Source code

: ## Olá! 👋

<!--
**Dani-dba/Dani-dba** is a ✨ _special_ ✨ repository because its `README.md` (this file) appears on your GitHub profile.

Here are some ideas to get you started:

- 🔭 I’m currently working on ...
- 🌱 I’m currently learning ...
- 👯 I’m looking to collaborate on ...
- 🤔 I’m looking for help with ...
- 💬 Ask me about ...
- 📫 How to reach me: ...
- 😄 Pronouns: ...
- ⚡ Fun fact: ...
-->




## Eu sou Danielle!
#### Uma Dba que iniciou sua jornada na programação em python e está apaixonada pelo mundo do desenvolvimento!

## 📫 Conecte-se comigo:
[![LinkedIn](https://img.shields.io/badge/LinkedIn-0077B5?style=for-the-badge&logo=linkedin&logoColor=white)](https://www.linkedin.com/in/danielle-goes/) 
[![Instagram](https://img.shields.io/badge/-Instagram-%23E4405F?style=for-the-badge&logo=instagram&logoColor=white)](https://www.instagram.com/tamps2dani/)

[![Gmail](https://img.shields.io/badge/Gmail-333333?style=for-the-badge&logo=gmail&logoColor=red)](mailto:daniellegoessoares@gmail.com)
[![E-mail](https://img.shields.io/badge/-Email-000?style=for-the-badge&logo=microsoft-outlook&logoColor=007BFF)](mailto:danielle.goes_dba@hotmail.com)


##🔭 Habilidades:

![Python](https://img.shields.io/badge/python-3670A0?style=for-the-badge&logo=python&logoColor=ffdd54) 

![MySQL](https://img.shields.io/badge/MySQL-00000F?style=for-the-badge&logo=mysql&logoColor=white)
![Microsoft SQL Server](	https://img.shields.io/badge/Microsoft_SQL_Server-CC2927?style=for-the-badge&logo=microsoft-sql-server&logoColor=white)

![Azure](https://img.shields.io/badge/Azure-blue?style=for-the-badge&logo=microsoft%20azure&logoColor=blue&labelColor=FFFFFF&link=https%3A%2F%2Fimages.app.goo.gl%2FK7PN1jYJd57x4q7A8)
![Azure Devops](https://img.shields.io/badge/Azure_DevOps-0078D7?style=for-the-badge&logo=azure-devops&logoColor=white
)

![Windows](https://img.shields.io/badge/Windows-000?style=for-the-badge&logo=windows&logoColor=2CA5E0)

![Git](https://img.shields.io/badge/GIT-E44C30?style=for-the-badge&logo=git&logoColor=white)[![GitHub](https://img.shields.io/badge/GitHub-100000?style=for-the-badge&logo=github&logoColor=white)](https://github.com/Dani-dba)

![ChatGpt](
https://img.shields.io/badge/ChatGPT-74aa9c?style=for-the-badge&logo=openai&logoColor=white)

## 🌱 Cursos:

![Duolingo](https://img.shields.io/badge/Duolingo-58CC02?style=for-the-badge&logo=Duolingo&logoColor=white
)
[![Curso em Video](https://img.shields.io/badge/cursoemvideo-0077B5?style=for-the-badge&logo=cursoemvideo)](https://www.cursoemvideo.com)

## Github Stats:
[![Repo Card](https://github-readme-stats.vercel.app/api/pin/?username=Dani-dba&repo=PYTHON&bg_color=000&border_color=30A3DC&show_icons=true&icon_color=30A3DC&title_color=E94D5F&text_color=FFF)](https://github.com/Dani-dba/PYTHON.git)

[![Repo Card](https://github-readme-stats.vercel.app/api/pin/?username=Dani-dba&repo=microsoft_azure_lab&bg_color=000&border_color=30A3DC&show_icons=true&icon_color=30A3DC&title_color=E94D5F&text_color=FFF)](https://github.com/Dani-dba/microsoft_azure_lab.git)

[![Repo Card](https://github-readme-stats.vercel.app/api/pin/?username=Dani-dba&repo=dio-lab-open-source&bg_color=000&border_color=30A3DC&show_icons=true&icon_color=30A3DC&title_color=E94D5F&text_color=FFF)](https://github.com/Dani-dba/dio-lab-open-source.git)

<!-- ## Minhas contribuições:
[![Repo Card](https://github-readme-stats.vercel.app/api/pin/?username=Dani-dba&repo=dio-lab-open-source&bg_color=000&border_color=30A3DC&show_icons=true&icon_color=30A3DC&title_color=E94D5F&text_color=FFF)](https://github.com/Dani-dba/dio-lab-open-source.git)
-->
==
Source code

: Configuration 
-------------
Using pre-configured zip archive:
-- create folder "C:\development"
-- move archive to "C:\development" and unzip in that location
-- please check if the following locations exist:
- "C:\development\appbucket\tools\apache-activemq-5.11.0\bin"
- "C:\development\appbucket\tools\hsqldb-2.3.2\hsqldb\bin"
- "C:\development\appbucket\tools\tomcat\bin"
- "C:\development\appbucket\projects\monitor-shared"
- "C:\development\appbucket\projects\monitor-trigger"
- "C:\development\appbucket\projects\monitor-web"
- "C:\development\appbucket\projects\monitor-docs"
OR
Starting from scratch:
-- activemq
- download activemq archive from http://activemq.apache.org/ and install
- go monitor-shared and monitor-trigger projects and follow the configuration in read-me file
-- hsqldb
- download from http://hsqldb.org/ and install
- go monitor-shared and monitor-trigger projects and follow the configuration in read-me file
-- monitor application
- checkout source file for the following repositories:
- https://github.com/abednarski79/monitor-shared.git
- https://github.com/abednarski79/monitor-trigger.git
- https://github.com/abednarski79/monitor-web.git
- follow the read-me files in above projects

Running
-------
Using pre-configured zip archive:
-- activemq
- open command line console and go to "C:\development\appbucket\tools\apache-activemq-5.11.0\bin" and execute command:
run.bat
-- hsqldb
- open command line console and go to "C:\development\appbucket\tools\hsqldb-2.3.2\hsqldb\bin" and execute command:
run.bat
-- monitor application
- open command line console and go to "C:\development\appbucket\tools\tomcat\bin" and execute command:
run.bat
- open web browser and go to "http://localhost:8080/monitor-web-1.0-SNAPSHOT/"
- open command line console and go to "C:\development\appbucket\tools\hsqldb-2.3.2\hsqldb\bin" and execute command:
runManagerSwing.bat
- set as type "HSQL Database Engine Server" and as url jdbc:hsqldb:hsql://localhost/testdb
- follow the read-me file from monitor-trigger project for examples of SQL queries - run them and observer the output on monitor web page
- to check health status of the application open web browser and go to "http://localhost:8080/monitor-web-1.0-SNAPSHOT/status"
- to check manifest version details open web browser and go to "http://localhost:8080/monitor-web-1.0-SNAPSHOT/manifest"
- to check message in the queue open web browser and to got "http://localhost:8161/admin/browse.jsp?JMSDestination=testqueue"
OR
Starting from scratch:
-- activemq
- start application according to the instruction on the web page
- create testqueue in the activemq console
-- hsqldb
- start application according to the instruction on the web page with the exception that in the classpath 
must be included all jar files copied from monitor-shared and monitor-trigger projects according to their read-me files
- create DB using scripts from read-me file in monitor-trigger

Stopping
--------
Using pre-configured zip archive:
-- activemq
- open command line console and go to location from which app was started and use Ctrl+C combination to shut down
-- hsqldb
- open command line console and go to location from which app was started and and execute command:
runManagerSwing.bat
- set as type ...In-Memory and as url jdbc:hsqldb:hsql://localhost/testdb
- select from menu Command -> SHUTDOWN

• [Problem requirements]: Within the entries above, find every line where the string "type" occurs, and copy it.

• [Reply]:
- set as type "HSQL Database Engine Server" and as url jdbc:hsqldb:hsql://localhost/testdb
- set as type ...In-Memory and as url jdbc:hsqldb:hsql://localhost/testdb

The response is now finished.